• Input for this task:
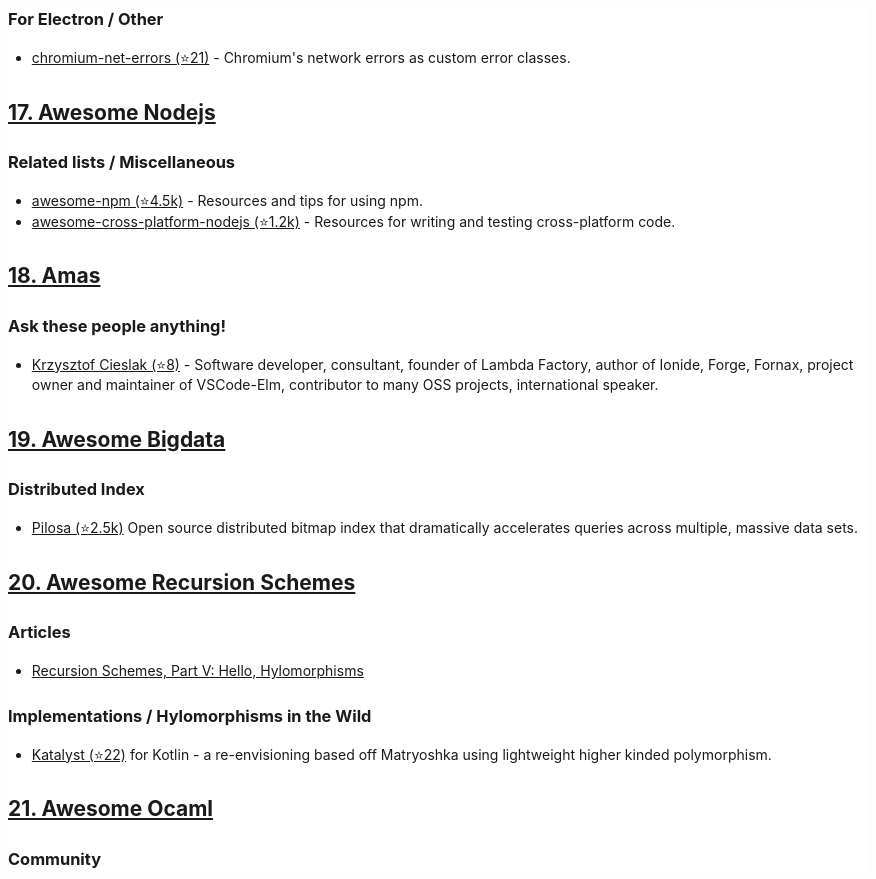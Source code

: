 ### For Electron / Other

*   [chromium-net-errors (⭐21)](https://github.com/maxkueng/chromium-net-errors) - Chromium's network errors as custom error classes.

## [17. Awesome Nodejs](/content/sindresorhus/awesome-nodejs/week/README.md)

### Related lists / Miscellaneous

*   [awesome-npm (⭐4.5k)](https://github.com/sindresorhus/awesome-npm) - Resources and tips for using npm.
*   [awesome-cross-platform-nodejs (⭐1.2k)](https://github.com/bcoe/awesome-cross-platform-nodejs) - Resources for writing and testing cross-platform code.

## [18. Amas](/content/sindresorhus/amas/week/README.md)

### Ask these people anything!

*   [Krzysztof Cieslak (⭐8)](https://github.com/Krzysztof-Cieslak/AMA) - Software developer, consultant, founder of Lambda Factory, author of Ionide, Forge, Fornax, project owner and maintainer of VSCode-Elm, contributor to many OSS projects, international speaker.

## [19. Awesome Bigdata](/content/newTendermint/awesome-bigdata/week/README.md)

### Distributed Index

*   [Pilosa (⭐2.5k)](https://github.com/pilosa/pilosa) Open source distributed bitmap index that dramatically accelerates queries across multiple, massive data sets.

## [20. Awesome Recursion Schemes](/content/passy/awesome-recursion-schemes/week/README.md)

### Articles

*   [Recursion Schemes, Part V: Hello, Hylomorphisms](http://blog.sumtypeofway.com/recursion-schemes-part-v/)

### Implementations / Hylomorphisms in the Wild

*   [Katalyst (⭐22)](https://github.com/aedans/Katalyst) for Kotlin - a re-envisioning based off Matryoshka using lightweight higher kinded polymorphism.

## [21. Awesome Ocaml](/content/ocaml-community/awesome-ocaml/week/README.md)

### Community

• Exercise directions:
Please give back, exactly as it stands above, the stretch from the line with "for using npm." through the line with "### Ask these people anything!", and no line outside it.

• Reply:
*   [awesome-npm (⭐4.5k)](https://github.com/sindresorhus/awesome-npm) - Resources and tips for using npm.
*   [awesome-cross-platform-nodejs (⭐1.2k)](https://github.com/bcoe/awesome-cross-platform-nodejs) - Resources for writing and testing cross-platform code.

## [18. Amas](/content/sindresorhus/amas/week/README.md)

### Ask these people anything!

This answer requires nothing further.